Supporters and critics of a Colorado board’s decision to consider price caps on life-sustaining drugs for patients with rare diseases have reached a détente after months of debate on whether it should ban any consideration of “orphan drugs” for greater regulation.
Senate Bill 203, which passed the upper chamber of the Legislature on a unanimous vote Wednesday, gives patients with these afflictions and the Rare Disease Advisory Council a voice earlier in the Prescription Drug Affordability Review Board’s process. Rather than requiring them to wait to chime in until the board decides to review the cost of a sparsely used drug, it mandates that the PDAB consider input from them — and consider whether a medication has orphan-drug status — at the start of its process.

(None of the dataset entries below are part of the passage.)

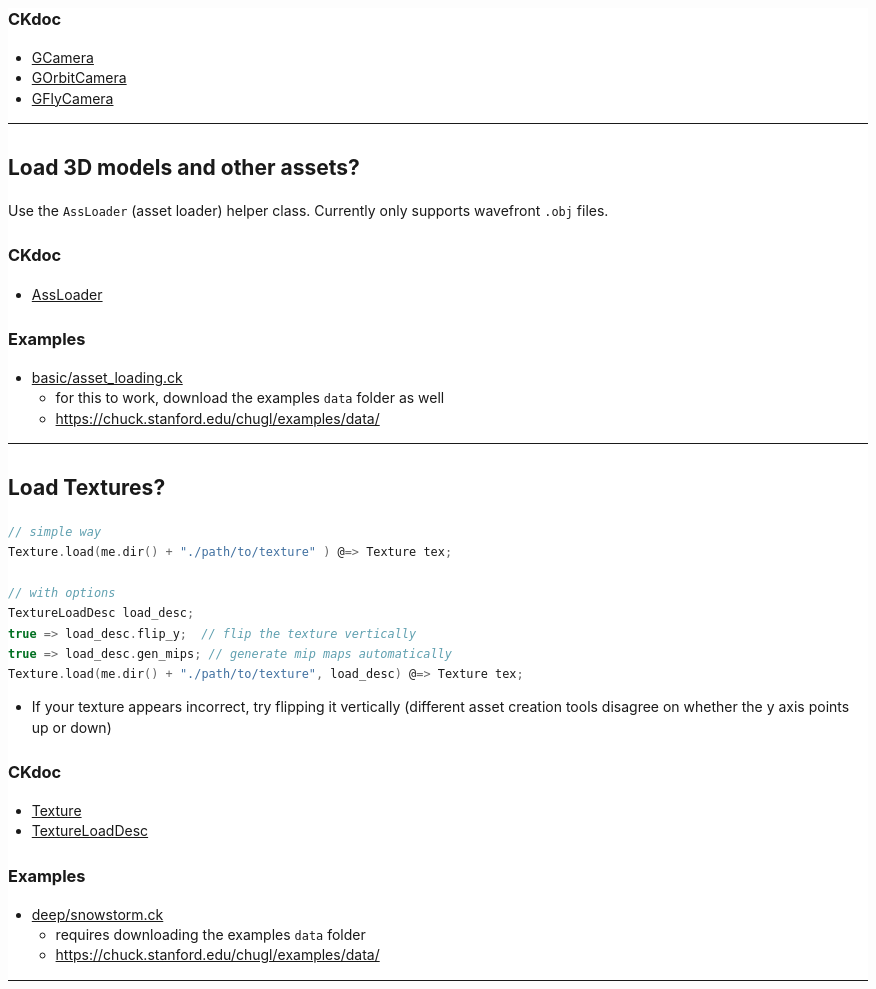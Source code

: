 ### CKdoc 

- [GCamera](https://chuck.stanford.edu/chugl/api/chugl-ggens.html#GCamera)
- [GOrbitCamera](https://chuck.stanford.edu/chugl/api/chugl-ggens.html#GOrbitCamera)
- [GFlyCamera](https://chuck.stanford.edu/chugl/api/chugl-ggens.html#GFlyCamera)
  
___

## Load 3D models and other assets?

Use the `AssLoader` (asset loader) helper class. Currently only supports wavefront `.obj` files.

### CKdoc 

- [AssLoader](https://chuck.stanford.edu/chugl/api/chugl-basic.html#AssLoader)

### Examples 

- [basic/asset_loading.ck](https://chuck.stanford.edu/chugl/examples/basic/asset_loading.ck)
  - for this to work, download the examples `data` folder as well
  - <https://chuck.stanford.edu/chugl/examples/data/>

___

## Load Textures?

```c
// simple way
Texture.load(me.dir() + "./path/to/texture" ) @=> Texture tex;

// with options
TextureLoadDesc load_desc;
true => load_desc.flip_y;  // flip the texture vertically
true => load_desc.gen_mips; // generate mip maps automatically
Texture.load(me.dir() + "./path/to/texture", load_desc) @=> Texture tex;
```

- If your texture appears incorrect, try flipping it vertically (different asset creation tools disagree on whether the y axis points up or down)

### CKdoc 

- [Texture](https://chuck.stanford.edu/chugl/api/chugl-tex.html#Texture)
- [TextureLoadDesc](https://chuck.stanford.edu/chugl/api/chugl-tex.html#TextureLoadDesc)

### Examples 

- [deep/snowstorm.ck](https://chuck.stanford.edu/chugl/examples/deep/snowstorm.ck)
  - requires downloading the examples `data` folder
  - <https://chuck.stanford.edu/chugl/examples/data/>

___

That, acknowledged cosponsoring Sen. JoAnn Ginal, D-Fort Collins, is a “step back” from a previously introduced measure, SB 60, that would have banned consideration of price caps on any orphan drugs by PDAB. That bill set off fiery debate between health-care advocates and the takers and prescribers of those drugs on whether such price caps could lead pharmaceutical manufacturers to pull the drugs from the Colorado market and deal a huge blow to the health of patients.
Now, SB 60 is dead with the agreement of Ginal and cosponsoring Sen. Barbara Kirkmeyer, R-Brighton, and SB 203 is on its way to a hearing in the House Health & Human Services Committee on Tuesday — and likely to Gov. Jared Polis’ desk. While debate continues to swirl around the nationally precedent-setting work of the PDAB, the compromise on orphan drugs appears to have produced a solution acceptable to all parties involved.
How the debate on orphan drugs came about
“We believe this is what makes good policy — listening to those impacted and finding a collaborative way forward,” Kirkmeyer told the Senate State, Veterans and Military Affairs Committee during its initial hearing for SB 203 on April 18.
The fight over orphan drugs is a microcosm of the now-three-year-old debate over the first-in-the-nation creation of a board to review prescription drug costs and potentially set upper payment limits on them within the state.
In December, board members first considered — and rejected — the “unaffordable” label for Trikafta, a so-called miracle drug taken by cystic fibrosis patients that’s proven to restore their health and get individuals back to fully functioning lives. Even consideration of capping prices on the drug caused an uproar in the cystic fibrosis community — estimated to be between 450 and 700 Coloradans — as members feared having to leave Colorado or be reduced to repeated hospitalizations without the drug.
From there grew a debate over whether PDAB should consider limitations at all for “orphan drugs” taken by individuals with rare diseases that affect less than 200,000 Americans. Groups such as the Colorado Consumer Health Initiative warned that doing so would remove from the PDAB’s purview two-thirds of the drugs it now can consider for price caps, effectively neutering the board’s ability to bring down healthcare costs.
How the compromise was reached
While SB 60 passed its first committee by a one-vote margin, it did so only when swing-vote Sen. James Coleman, D-Denver, warned that he would not support it on the Senate floor, making its success seem precarious. So, Ginal and Kirkmeyer worked on ways to elevate the opinions of the rare-disease community as soon as the board might begin considering their medications and potentially avoid the stress of a showdown before the PDAB.
“We heard loud and clear that patients with rare diseases, their families and their caregivers want the board to consider their voices earlier in the process,” said Kate Harris, Colorado Division of Insurance chief deputy commissioner.
While the orphan drug battle appears over, though, the board faces another potential obstacle in the form of a lawsuit challenging the constitutionality of its very existence by the maker of a drug that faces an upper payment limit.
Orphan drugs just one controversy surrounding PDAB
After passing on declaring Trikafta unaffordable, the PDAB in February bestowed that label for the first time on Enbrel, an autoimmune-disease medication whose price has risen nearly 1,600% since 1998 and cost Coloradans more than all but two other drugs in 2021. The board is currently in the process of determining what the upper payment limit for the drug, taken by roughly 3,400 Colorado patients, should be.
However, drug manufacturer Amgen last month sued the state of Colorado, arguing that the 2021 law creating the PDAB conflicts with federal law and unconstitutionally interferes with its ability to make profits off its products, according to the Denver Post. In addition to creating an upper payment limit for Enbrel, the board now is in the process of determining whether two other autoimmune-disease drugs, Stelara and Cosentyx, are unaffordable.
Polis last year signed a law expanding from 12 to 18 the number of drugs that the PDAB could examine in terms of affordability, feeling the board is a critical tool in his multipronged efforts to save Coloradans money on health care. Now a court will decide if it’s a tool the state can continue to employ.